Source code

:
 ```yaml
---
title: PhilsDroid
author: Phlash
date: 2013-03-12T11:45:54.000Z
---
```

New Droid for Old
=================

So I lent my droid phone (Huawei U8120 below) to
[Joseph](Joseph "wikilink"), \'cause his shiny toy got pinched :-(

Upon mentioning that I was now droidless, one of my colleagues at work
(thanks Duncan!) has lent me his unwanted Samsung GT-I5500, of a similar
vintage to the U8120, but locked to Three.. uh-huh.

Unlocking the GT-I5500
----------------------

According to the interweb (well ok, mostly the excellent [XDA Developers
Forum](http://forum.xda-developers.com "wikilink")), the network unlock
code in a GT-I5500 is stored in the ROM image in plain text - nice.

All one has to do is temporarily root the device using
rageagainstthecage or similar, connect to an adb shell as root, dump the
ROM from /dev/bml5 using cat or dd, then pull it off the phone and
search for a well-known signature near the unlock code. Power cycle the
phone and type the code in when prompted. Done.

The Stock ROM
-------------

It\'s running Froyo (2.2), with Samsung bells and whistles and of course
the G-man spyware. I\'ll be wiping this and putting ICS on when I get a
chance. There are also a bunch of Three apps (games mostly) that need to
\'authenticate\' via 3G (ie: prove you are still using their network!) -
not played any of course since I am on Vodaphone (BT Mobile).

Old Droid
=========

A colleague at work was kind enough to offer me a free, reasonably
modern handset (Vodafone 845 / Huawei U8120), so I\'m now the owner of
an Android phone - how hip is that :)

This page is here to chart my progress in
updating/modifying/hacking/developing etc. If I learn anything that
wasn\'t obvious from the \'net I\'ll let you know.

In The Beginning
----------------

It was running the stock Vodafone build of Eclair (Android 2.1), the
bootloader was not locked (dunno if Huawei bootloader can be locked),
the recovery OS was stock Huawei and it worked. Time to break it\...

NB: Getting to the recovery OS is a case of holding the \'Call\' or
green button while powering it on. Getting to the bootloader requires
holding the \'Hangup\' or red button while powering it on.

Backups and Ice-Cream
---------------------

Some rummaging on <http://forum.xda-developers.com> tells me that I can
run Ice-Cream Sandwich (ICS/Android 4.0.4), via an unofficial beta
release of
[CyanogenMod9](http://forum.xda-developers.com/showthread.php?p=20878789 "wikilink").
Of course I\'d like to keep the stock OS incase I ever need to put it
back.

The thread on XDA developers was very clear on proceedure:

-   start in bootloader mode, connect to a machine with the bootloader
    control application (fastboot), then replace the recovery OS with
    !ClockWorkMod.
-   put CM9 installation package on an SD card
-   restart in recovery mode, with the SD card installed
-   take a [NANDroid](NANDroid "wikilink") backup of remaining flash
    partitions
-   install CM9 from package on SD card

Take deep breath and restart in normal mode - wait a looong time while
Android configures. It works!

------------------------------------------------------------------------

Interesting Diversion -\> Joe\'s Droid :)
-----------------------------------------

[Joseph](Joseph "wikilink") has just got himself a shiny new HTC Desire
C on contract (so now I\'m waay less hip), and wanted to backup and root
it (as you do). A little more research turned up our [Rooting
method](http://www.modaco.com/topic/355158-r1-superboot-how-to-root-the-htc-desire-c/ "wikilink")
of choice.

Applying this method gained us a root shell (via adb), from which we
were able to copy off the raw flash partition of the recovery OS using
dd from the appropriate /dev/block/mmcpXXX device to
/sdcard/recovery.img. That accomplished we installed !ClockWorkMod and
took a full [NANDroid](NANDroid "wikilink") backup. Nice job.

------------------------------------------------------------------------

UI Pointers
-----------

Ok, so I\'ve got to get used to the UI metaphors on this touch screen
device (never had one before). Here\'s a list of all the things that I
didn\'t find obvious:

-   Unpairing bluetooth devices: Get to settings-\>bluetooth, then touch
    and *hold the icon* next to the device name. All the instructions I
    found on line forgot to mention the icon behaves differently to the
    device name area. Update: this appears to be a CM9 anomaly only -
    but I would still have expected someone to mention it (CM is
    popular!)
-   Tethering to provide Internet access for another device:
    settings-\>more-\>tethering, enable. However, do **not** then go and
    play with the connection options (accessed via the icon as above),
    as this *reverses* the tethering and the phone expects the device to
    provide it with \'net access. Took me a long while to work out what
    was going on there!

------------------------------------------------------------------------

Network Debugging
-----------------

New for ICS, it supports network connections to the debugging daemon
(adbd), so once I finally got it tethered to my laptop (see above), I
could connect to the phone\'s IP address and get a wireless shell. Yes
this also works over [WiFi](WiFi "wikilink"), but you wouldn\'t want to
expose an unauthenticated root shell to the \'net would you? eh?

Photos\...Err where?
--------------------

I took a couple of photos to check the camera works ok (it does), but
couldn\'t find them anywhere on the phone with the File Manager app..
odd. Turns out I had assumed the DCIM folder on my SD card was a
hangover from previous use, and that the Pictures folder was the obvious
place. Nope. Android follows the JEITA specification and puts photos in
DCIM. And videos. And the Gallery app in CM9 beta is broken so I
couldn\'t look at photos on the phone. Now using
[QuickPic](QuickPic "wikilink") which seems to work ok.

▸ What to produce
The expected answer is each line of the records above that includes the string "obvious".

▸ Task result
wasn\'t obvious from the \'net I\'ll let you know.
didn\'t find obvious:
hangover from previous use, and that the Pictures folder was the obvious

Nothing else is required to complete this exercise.